This Is Why You Should (Almost) Always Go for It on Fourth Down But Seldom Do
(This post originally appeared on Entrepreneur)
Back in 2009, the football coach at a little known but prestigious high school in Arkansas had an unorthodox strategy. The coach, Kevin Kelley, always went for it on fourth down. Why? Because it made sense to him – and he couldn’t understand why more coaches didn’t do the same.
“You can have an extra down if you want it,” he told the authors of the great book Scorecasting: The Hidden Influences Behind How Sports Are Played and Games are Won. “(But some coaches just say) no, I’ll be nice and just use three.”
Turns out Kelley was right. His winning percentage was 82 percent. His team won championships. His players loved the risks he took. The fans ate it up. But Kelley wasn’t taking such a big risk. To him, it was crazy not to go for it on fourth down — and the numbers, according to the book, certainly back him up.
The book’s authors interviewed David Romer, a Cal-Berkeley economist. His paper, entitled “Do Firms Maximize? Evidence from Pro Football,” analyzed 1,068 fourth down situations in more than 700 NFL games. He found that almost 90 percent of the time – 959 times to be exact – the coaches did not go for it on fourth down even though the right call would’ve been to do that.
How do you know it would’ve been the right call? You just have to look at the data. In the case of a football game it would be field position lost and the chances that the opposing team would, or did, score. Romer’s analysis concluded that inside the opponent’s 45-yard line, facing anything less than fourth and eight, teams are better off going for it than punting. He also found the same for when a team is inside the opponent’s 33-yard line and it’s anything less than fourth and 11. Regardless of field position, Romer concluded, a football team is always “better off” going for it when it’s anything less than fourth and five.

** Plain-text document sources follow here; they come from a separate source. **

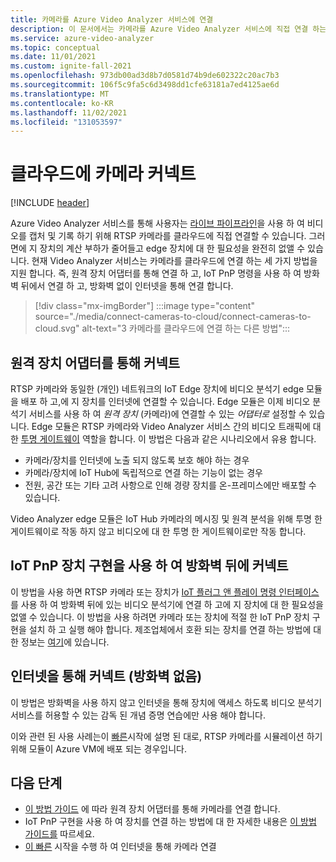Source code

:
 ```yaml
---
title: 카메라를 Azure Video Analyzer 서비스에 연결
description: 이 문서에서는 카메라를 Azure Video Analyzer 서비스에 직접 연결 하는 방법을 설명 합니다.
ms.service: azure-video-analyzer
ms.topic: conceptual
ms.date: 11/01/2021
ms.custom: ignite-fall-2021
ms.openlocfilehash: 973db00ad3d8b7d0581d74b9de602322c20ac7b3
ms.sourcegitcommit: 106f5c9fa5c6d3498dd1cfe63181a7ed4125ae6d
ms.translationtype: MT
ms.contentlocale: ko-KR
ms.lasthandoff: 11/02/2021
ms.locfileid: "131053597"
---
```

# <a name="connect-cameras-to-the-cloud"></a>클라우드에 카메라 커넥트

[!INCLUDE [header](includes/cloud-env.md)]

Azure Video Analyzer 서비스를 통해 사용자는 [라이브 파이프라인](../pipeline.md)을 사용 하 여 비디오를 캡처 및 기록 하기 위해 RTSP 카메라를 클라우드에 직접 연결할 수 있습니다. 그러면에 지 장치의 계산 부하가 줄어들고 edge 장치에 대 한 필요성을 완전히 없앨 수 있습니다. 현재 Video Analyzer 서비스는 카메라를 클라우드에 연결 하는 세 가지 방법을 지원 합니다. 즉, 원격 장치 어댑터를 통해 연결 하 고, IoT PnP 명령을 사용 하 여 방화벽 뒤에서 연결 하 고, 방화벽 없이 인터넷을 통해 연결 합니다.

> [!div class="mx-imgBorder"]
> :::image type="content" source="./media/connect-cameras-to-cloud/connect-cameras-to-cloud.svg" alt-text="3 카메라를 클라우드에 연결 하는 다른 방법":::

## <a name="connect-via-a-remote-device-adapter"></a>원격 장치 어댑터를 통해 커넥트

RTSP 카메라와 동일한 (개인) 네트워크의 IoT Edge 장치에 비디오 분석기 edge 모듈을 배포 하 고,에 지 장치를 인터넷에 연결할 수 있습니다. Edge 모듈은 이제 비디오 분석기 서비스를 사용 하 여 *원격 장치* (카메라)에 연결할 수 있는 *어댑터로* 설정할 수 있습니다. Edge 모듈은 RTSP 카메라와 Video Analyzer 서비스 간의 비디오 트래픽에 대 한 [투명 게이트웨이](../../../iot-edge/iot-edge-as-gateway.md) 역할을 합니다. 이 방법은 다음과 같은 시나리오에서 유용 합니다.

* 카메라/장치를 인터넷에 노출 되지 않도록 보호 해야 하는 경우
* 카메라/장치에 IoT Hub에 독립적으로 연결 하는 기능이 없는 경우
* 전원, 공간 또는 기타 고려 사항으로 인해 경량 장치를 온-프레미스에만 배포할 수 있습니다.

Video Analyzer edge 모듈은 IoT Hub 카메라의 메시징 및 원격 분석을 위해 투명 한 게이트웨이로 작동 하지 않고 비디오에 대 한 투명 한 게이트웨이로만 작동 합니다.

## <a name="connect-behind-a-firewall-using-an-iot-pnp-device-implementation"></a>IoT PnP 장치 구현을 사용 하 여 방화벽 뒤에 커넥트

이 방법을 사용 하면 RTSP 카메라 또는 장치가 [IoT 플러그 앤 플레이 명령 인터페이스](../../../iot-develop/overview-iot-plug-and-play.md) 를 사용 하 여 방화벽 뒤에 있는 비디오 분석기에 연결 하 고에 지 장치에 대 한 필요성을 없앨 수 있습니다. 이 방법을 사용 하려면 카메라 또는 장치에 적절 한 IoT PnP 장치 구현을 설치 하 고 실행 해야 합니다. 제조업체에서 호환 되는 장치를 연결 하는 방법에 대 한 정보는 [여기](connect-devices.md)에 있습니다.

## <a name="connect-over-the-internet-no-firewall"></a>인터넷을 통해 커넥트 (방화벽 없음)

이 방법은 방화벽을 사용 하지 않고 인터넷을 통해 장치에 액세스 하도록 비디오 분석기 서비스를 허용할 수 있는 감독 된 개념 증명 연습에만 사용 해야 합니다. 

이와 관련 된 사용 사례는이 [빠른](get-started-livepipelines-portal.md)시작에 설명 된 대로, RTSP 카메라를 시뮬레이션 하기 위해 모듈이 Azure VM에 배포 되는 경우입니다.


## <a name="next-steps"></a>다음 단계

- [이 방법 가이드](use-remote-device-adapter.md) 에 따라 원격 장치 어댑터를 통해 카메라를 연결 합니다.
- IoT PnP 구현을 사용 하 여 장치를 연결 하는 방법에 대 한 자세한 내용은 [이 방법 가이드를](connect-devices.md) 따르세요.
- [이 빠른](get-started-livepipelines-portal.md) 시작을 수행 하 여 인터넷을 통해 카메라 연결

So why don’t more NFL coaches do this? The Scorecasting authors said it was due to “loss aversion.” It’s a fear that most of us, as business owners and leaders, also have.
“Time and time again we let the fear of loss overpower rational decision-making and often make ourselves worse off just to avoid a potential loss,” they wrote. “This loss aversion means we tend to prefer avoiding losses at the expense of acquiring gains.” Because of loss aversion we don’t make that key hire, avoid buying that piece of equipment, hold back from investing in a new venture. We’re afraid to lose what we have.
Successful coaches like Kelley and even the Patriot’s Bill Belichick (who was also cited in the book as a coach that tends to go for it on fourth down more often than not) know the data. In Philly, we Eagles fans see our coach Doug Pederson doing this too. Many credit his “aggressive tactics” for bringing the city its first ever Super Bowl championship last year.
But is this so “aggressive?” Not really. It’s just about knowing when to take a risk. Smart leaders who do the analysis, know the data and have the right information at hand aren’t afraid to do this. They don’t suffer from loss aversion.
In football as in business, nothing is guaranteed. You could fail. Your decision may be wrong. You could incur a loss. But why aren’t you going for it when the data — your return on investment analysis, market research, feedback from customers, experience with similar investments, a person’s track record, a potential customer’s orders — is telling you that the odds are well in your favor of succeeding?